You can even collect a list elements from nested structure, using *
to represent apply to each element.
Any any = new Any(new Object[]{
new HashMap<String, Object>() {{
put("hello", "world1");
}},
new HashMap<String, Object>() {{
put("hello", "world2");
}}
});
List<String> objects = any.get("*", "hello"); // ["world1", "world2"]
Any
api bridges the gap between messy data and rigid statically typed data structure. It is the replacement of Object
or interface{}
when dealing with JSON. The api itself is strightforward, here is a list of them:
java | go | comment |
---|---|---|
Any | MakeAny | create instance of Any |
getValueType | GetValueType | get the json value type, such as number or object |
get | Get | get raw object from path |
exists | - | go version has Error field to tell if path not found |
toString | ToString | convert value of path to string |
- | ToUint8 | convert value of path to uint8 |
- | ToInt8 | convert value of path to int8 |
- | ToUint16 | convert value of path to uint16 |
toShort | ToInt16 | convert value of path to int16 |
- | ToUint32 | convert value of path to uint32 |
toInt | ToInt32 | convert value of path to int32 |
- | ToUint64 | convert value of path to uint64 |
- | ToInt64 | convert value of path to int64 |
- | ToUint | convert value of path to uint |
- | ToInt | convert value of path to int |
toFloat | ToFloat32 | convert value of path to float32 |
toDouble | ToFloat64 | convert value of path to float64 |
toBoolean | ToBool | convert value of path to bool |
- | IsNull | tell if value of path is null |
Given Any
is so easy to use.
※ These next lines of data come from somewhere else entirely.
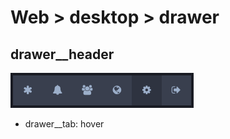 # Web > desktop > drawer

## drawer__header

![drawer__header](drawer__header.png "drawer__header")

* drawer__tab: hover
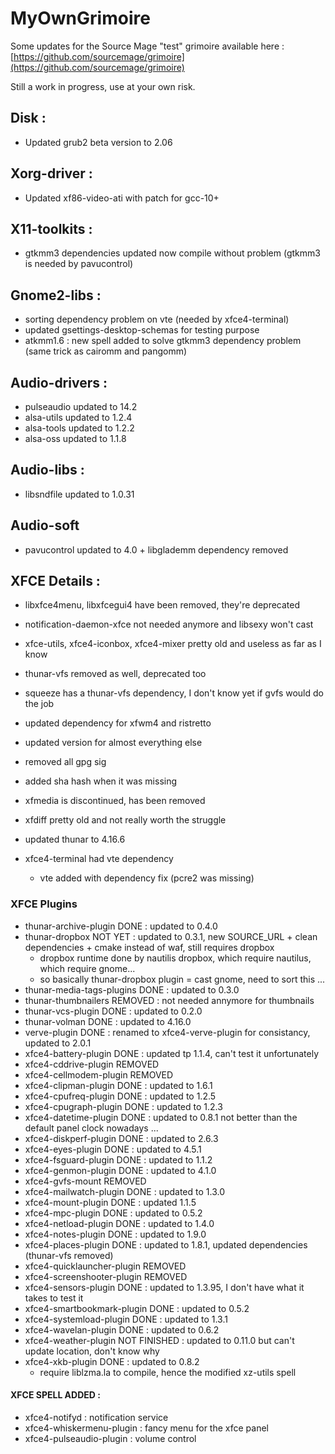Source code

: # MyOwnGrimoire

Some updates for the Source Mage "test" grimoire available here : [https://github.com/sourcemage/grimoire](https://github.com/sourcemage/grimoire)

Still a work in progress, use at your own risk.


## Disk :
 - Updated grub2 beta version to 2.06

## Xorg-driver :
 - Updated xf86-video-ati with patch for gcc-10+

## X11-toolkits :
 - gtkmm3 dependencies updated now compile without problem (gtkmm3 is needed by pavucontrol)

## Gnome2-libs :
 - sorting dependency problem on vte (needed by xfce4-terminal)
 - updated gsettings-desktop-schemas for testing purpose
 - atkmm1.6 : new spell added to solve gtkmm3 dependency problem (same trick as cairomm and pangomm)

## Audio-drivers :
 - pulseaudio updated to 14.2
 - alsa-utils updated to 1.2.4
 - alsa-tools updated to 1.2.2
 - alsa-oss updated to 1.1.8

## Audio-libs :
 - libsndfile updated to 1.0.31

## Audio-soft
 - pavucontrol updated to 4.0 + libglademm dependency removed

## XFCE Details :
- libxfce4menu, libxfcegui4 have been removed, they're deprecated
- notification-daemon-xfce not needed anymore and libsexy won't cast
- xfce-utils, xfce4-iconbox, xfce4-mixer pretty old and useless as far as I know
- thunar-vfs removed as well, deprecated too
- squeeze has a thunar-vfs dependency, I don't know yet if gvfs would do the job

- updated dependency for xfwm4 and ristretto
- updated version for almost everything else
- removed all gpg sig
- added sha hash when it was missing

- xfmedia is discontinued, has been removed
- xfdiff pretty old and not really worth the struggle
- updated thunar to 4.16.6

- xfce4-terminal had vte dependency
	- vte added with dependency fix (pcre2 was missing)

### XFCE Plugins
 - thunar-archive-plugin DONE : updated to 0.4.0
 - thunar-dropbox NOT YET : updated to 0.3.1, new SOURCE_URL + clean dependencies + cmake instead of waf, still requires dropbox
	- dropbox runtime done by nautilis dropbox, which require nautilus, which require gnome...
	- so basically thunar-dropbox plugin = cast gnome, need to sort this ...
 - thunar-media-tags-plugins DONE : updated to 0.3.0
 - thunar-thumbnailers REMOVED : not needed annymore for thumbnails
 - thunar-vcs-plugin DONE : updated to 0.2.0
 - thunar-volman DONE : updated to 4.16.0
 - verve-plugin DONE : renamed to xfce4-verve-plugin for consistancy, updated to 2.0.1
 - xfce4-battery-plugin DONE : updated tp 1.1.4, can't test it unfortunately
 - xfce4-cddrive-plugin REMOVED
 - xfce4-cellmodem-plugin REMOVED
 - xfce4-clipman-plugin DONE : updated to 1.6.1
 - xfce4-cpufreq-plugin DONE : updated to 1.2.5
 - xfce4-cpugraph-plugin DONE : updated to 1.2.3
 - xfce4-datetime-plugin DONE : updated to 0.8.1 not better than the default panel clock nowadays ...
 - xfce4-diskperf-plugin DONE : updated to 2.6.3
 - xfce4-eyes-plugin DONE : updated to 4.5.1
 - xfce4-fsguard-plugin DONE : updated to 1.1.2
 - xfce4-genmon-plugin DONE : updated to 4.1.0
 - xfce4-gvfs-mount REMOVED
 - xfce4-mailwatch-plugin DONE : updated to 1.3.0
 - xfce4-mount-plugin DONE : updated 1.1.5
 - xfce4-mpc-plugin DONE : updated to 0.5.2
 - xfce4-netload-plugin DONE : updated to 1.4.0
 - xfce4-notes-plugin DONE : updated to 1.9.0
 - xfce4-places-plugin DONE : updated to 1.8.1, updated dependencies (thunar-vfs removed)
 - xfce4-quicklauncher-plugin REMOVED
 - xfce4-screenshooter-plugin REMOVED
 - xfce4-sensors-plugin DONE : updated to 1.3.95, I don't have what it takes to test it
 - xfce4-smartbookmark-plugin DONE : updated to 0.5.2
 - xfce4-systemload-plugin DONE : updated to 1.3.1
 - xfce4-wavelan-plugin DONE : updated to 0.6.2
 - xfce4-weather-plugin NOT FINISHED : updated to 0.11.0 but can't update location, don't know why
 - xfce4-xkb-plugin DONE : updated to 0.8.2
	- require liblzma.la to compile, hence the modified xz-utils spell


#### XFCE SPELL ADDED :
 - xfce4-notifyd : notification service
 - xfce4-whiskermenu-plugin : fancy menu for the xfce panel
 - xfce4-pulseaudio-plugin : volume control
It opens the option to read data as Any
and process it directly, without binding it again to your class or struct.
java | go | comment |
---|---|---|
parse | Parse | create iterator from stream |
parse | ParseBytes | create iterator from byte array |
parse | ParseString | create iterator from string |
registerTypeDecoder | RegisterTypeDecoder | add callback to object binding process |
registerFieldDecoder | RegisterFieldDecoder | add callback to object binding process |
java | go | comment |
---|---|---|
reset | Reset | reuse iterator instance for new stream |
reset | ResetBytes | reuse iterator instance for new byte array |
read | Read | bind next value into object with schema |
readAny | ReadAny | bind next value into object without schema (will be slow) |
whatIsNext | WhatIsNext | the value type of next value |
readNull | ReadNull | if next value is null return true |
skip | Skip | skip the whole next value, even if it is nested object or array |
readArray | ReadArray | expect more array element, return false if reached end |
readObject | ReadObject | expect more object field, return null if reached end |
readString | ReadString | expect "string" |
readBase64 | ReadBase64 | read base64 encoded string and return byte array |
readBoolean | ReadBool | expect true of false |
- | ReadUint8 | expect number like 123 |
- | ReadInt8 | expect number like -123 |
- | ReadUint16 | expect number like 123 |
readShort | ReadInt16 | expect number like -123 |
- | ReadUint32 | expect number like 123 |
readInt | ReadInt32 | expect number like -123 |
- | ReadUint64 | expect number like 123 |
readLong | ReadInt64 | expect number like -123 |
- | ReadUint | expect number like 123 |
- | ReadInt | expect number like -123 |
readFloat | ReadFloat32 | expect number like 1.23 |
readDouble | ReadFloat64 | expect number like 1.23 |
reportError | ReportError | report error condition |
- | iter.Error | golang version use Error field to represent last error |
currentBuffer | CurrentBuffer | return the parsing buffer as string, for debug purpose |
The api is almost identical. But each version underlying is implemented differently using the most efficient technique for each language. It is not a simple direct translation from one language to another.